DATA SUPPLIED -
——————————

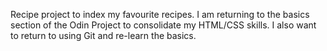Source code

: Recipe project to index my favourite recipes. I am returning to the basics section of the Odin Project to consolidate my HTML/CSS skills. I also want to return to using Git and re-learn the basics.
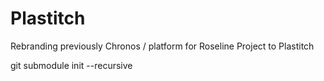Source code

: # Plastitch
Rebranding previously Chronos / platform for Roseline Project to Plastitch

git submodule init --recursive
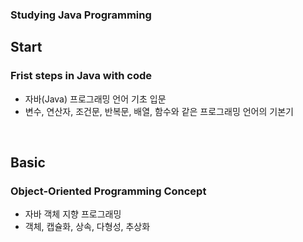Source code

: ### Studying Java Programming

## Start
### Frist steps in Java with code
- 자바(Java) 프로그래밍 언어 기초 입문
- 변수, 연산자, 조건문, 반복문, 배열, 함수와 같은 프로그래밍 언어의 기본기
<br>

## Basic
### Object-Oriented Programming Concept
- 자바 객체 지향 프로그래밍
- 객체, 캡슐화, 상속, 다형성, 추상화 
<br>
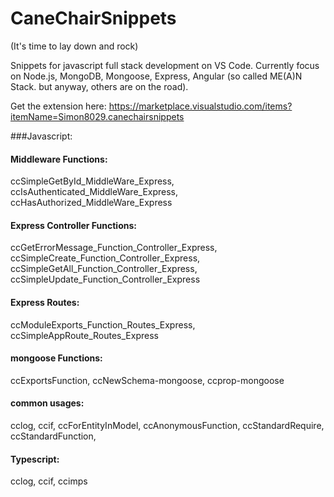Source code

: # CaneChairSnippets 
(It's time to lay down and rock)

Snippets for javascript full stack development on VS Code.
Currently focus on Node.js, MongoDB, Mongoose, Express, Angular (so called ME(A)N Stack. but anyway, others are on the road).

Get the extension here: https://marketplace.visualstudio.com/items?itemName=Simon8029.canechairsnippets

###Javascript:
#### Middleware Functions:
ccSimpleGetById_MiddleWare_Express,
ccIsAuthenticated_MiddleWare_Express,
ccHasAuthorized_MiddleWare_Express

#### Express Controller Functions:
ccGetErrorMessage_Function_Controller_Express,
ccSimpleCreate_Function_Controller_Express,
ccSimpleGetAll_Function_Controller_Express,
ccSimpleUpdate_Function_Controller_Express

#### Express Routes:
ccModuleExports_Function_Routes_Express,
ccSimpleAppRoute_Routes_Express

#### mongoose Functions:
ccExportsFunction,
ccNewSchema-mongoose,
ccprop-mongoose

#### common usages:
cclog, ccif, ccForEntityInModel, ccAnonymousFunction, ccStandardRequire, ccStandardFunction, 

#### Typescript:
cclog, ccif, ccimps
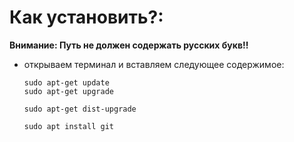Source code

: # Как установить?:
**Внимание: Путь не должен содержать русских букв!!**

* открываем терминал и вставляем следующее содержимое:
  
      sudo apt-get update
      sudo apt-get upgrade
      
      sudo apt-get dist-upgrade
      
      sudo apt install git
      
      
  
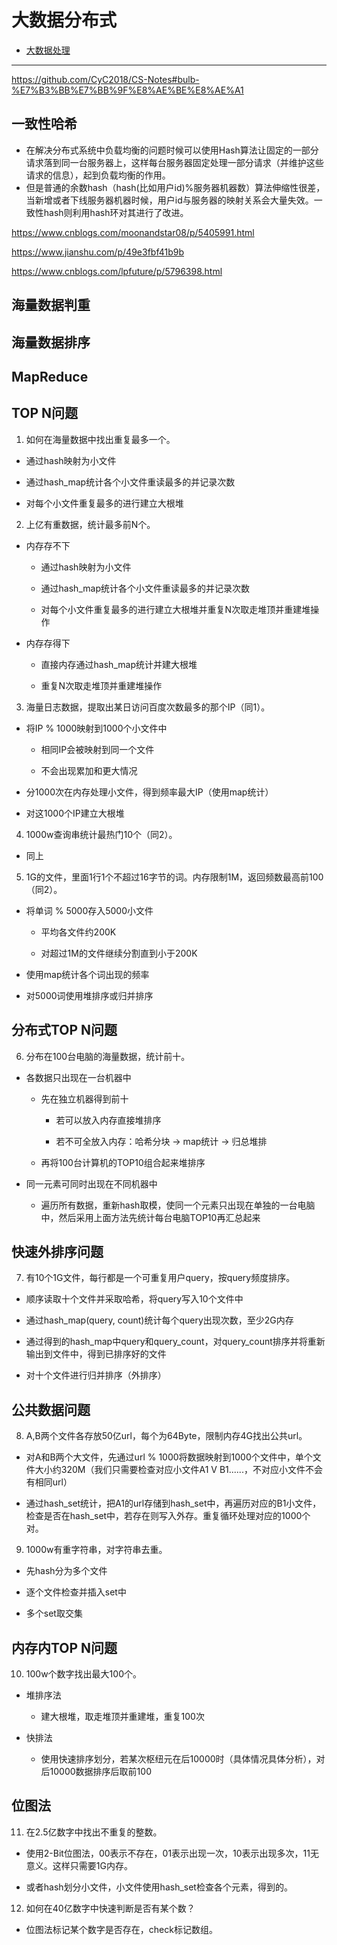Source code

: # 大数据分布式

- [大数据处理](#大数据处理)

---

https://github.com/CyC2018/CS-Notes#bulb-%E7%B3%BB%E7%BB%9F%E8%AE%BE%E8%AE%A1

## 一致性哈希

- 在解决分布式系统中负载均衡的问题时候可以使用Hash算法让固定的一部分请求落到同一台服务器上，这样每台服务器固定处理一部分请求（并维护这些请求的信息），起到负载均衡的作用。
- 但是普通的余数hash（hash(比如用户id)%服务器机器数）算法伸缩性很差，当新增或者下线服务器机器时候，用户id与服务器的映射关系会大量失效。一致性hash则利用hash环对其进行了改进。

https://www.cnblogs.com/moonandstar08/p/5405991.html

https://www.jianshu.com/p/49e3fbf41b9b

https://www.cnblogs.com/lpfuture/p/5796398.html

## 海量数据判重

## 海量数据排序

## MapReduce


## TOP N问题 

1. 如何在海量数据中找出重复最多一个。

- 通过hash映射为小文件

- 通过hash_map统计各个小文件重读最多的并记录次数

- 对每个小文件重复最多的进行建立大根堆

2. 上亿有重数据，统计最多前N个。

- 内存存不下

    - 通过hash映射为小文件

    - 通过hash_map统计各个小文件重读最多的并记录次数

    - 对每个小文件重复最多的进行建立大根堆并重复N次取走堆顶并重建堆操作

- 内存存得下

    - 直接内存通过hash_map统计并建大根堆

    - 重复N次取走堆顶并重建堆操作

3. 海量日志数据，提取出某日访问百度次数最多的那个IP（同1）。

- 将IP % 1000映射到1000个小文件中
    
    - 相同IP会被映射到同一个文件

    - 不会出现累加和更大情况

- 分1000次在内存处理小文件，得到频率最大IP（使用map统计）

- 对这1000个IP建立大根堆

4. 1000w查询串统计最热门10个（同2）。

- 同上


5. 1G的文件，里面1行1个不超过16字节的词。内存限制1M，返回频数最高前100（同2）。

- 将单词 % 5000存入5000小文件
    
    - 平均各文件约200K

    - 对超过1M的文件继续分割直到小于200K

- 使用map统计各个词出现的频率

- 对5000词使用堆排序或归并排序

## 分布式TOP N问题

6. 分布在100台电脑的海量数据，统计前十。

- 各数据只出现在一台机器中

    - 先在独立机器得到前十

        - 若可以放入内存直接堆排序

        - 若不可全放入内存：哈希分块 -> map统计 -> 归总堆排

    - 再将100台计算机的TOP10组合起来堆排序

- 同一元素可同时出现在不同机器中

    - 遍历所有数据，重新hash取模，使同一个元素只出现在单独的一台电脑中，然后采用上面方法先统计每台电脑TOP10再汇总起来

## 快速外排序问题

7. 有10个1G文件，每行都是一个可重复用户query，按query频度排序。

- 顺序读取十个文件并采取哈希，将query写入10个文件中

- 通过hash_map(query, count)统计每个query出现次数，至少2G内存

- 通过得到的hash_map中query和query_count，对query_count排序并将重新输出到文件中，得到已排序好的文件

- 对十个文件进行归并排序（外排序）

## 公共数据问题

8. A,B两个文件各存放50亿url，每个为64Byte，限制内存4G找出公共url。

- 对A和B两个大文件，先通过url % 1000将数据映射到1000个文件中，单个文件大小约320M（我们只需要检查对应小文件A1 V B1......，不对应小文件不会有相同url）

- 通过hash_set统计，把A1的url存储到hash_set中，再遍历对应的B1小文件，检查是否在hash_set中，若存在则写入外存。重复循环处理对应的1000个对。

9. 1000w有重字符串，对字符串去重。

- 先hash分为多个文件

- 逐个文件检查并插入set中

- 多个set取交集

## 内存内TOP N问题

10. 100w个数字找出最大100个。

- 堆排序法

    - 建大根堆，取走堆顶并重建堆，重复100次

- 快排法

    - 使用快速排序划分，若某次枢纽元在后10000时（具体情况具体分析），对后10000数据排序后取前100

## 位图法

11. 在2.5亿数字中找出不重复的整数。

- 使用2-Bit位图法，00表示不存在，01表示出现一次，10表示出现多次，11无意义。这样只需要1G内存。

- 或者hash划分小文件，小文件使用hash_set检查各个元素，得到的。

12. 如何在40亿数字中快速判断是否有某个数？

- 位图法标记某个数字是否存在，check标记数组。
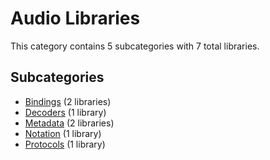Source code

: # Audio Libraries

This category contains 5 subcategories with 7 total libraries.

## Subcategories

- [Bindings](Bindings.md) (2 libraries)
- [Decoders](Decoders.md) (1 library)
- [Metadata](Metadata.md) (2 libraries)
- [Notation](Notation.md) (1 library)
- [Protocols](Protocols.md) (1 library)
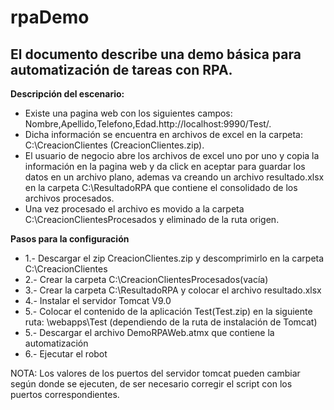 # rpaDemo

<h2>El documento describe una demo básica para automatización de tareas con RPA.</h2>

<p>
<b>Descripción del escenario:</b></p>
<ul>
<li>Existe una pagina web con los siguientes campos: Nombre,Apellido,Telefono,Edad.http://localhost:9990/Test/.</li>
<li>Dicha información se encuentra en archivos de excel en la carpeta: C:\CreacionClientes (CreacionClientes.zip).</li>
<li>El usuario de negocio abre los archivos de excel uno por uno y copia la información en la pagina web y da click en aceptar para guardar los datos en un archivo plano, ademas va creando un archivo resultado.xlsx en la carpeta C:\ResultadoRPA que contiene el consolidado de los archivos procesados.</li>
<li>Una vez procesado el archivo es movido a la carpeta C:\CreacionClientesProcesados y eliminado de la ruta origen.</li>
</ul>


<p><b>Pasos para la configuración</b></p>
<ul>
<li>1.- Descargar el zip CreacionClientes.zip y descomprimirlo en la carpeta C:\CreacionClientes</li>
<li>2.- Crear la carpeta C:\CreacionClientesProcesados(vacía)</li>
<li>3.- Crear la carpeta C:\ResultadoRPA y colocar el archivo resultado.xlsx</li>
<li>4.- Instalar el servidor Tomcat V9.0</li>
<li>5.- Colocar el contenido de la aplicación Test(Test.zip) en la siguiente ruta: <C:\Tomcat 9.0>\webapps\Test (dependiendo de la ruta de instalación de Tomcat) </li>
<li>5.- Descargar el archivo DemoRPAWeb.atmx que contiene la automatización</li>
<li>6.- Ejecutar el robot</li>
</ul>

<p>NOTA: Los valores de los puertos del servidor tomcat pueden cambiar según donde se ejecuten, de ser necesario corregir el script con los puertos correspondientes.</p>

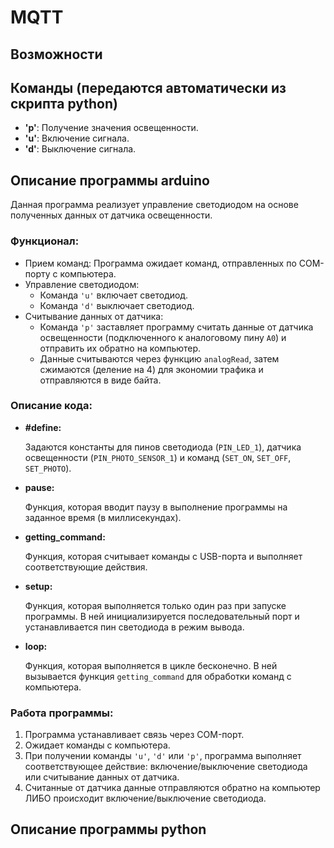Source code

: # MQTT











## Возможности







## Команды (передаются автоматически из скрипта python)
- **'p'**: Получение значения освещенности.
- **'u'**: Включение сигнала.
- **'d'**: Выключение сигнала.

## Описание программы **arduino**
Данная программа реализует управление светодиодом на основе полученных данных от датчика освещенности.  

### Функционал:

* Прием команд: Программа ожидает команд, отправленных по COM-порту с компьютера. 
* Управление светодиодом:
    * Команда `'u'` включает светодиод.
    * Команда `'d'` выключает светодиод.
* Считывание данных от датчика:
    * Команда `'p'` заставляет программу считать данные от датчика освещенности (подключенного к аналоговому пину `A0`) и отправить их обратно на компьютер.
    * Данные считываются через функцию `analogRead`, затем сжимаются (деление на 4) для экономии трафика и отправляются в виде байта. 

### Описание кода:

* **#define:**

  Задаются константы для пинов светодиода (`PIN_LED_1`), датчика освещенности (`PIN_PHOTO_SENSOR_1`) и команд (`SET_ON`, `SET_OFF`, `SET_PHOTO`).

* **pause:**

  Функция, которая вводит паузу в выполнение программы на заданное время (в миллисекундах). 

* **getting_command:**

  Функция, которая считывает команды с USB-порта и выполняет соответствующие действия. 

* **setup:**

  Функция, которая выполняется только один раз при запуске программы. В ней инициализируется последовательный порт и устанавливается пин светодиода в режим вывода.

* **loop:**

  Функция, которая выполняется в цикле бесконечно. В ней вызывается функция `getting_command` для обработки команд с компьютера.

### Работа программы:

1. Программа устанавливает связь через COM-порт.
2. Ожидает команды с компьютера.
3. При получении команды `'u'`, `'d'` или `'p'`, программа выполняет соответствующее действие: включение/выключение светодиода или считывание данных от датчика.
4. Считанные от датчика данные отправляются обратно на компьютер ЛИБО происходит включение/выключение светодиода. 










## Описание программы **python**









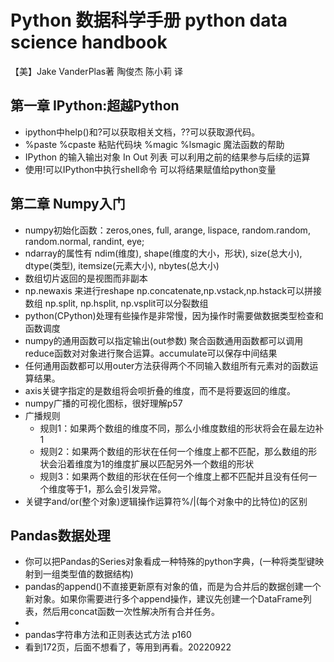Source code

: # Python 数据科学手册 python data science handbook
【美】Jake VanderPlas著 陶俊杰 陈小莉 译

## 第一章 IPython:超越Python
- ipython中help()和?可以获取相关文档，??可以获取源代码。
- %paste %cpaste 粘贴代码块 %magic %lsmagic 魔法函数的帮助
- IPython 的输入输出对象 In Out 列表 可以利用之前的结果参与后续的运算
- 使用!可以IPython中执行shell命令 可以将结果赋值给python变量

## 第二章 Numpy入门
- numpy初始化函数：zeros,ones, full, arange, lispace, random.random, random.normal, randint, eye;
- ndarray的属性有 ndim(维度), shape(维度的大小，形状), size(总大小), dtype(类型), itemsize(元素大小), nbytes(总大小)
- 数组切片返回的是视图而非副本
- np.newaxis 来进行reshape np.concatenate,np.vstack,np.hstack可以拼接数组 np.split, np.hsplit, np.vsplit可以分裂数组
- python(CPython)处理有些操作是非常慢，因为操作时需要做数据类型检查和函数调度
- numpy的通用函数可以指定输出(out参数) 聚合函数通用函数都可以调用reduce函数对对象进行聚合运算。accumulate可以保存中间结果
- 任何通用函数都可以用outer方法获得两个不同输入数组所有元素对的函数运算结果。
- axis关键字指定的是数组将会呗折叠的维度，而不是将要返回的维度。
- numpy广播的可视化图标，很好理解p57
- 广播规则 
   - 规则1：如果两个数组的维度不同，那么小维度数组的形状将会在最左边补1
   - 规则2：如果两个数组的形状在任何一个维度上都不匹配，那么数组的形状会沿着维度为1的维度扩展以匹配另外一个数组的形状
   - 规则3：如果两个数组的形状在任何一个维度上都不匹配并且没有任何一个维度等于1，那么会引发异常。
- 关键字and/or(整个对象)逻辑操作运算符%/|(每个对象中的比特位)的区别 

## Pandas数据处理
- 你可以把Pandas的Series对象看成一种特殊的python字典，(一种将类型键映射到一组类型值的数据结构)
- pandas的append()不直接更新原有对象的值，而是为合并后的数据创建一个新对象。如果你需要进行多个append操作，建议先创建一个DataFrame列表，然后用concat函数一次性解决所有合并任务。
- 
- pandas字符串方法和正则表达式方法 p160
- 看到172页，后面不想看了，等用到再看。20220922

——————————

WHAT NEEDS TO BE DONE -
Retype word for word everything in the listing above from the line that holds "<b>Descripción del escenario:</b></p>" down to the line that holds "<li>Dicha información se". Keep both end lines and leave out the rest.

OUTPUT FOR THIS TASK -
<b>Descripción del escenario:</b></p>
<ul>
<li>Existe una pagina web con los siguientes campos: Nombre,Apellido,Telefono,Edad.http://localhost:9990/Test/.</li>
<li>Dicha información se encuentra en archivos de excel en la carpeta: C:\CreacionClientes (CreacionClientes.zip).</li>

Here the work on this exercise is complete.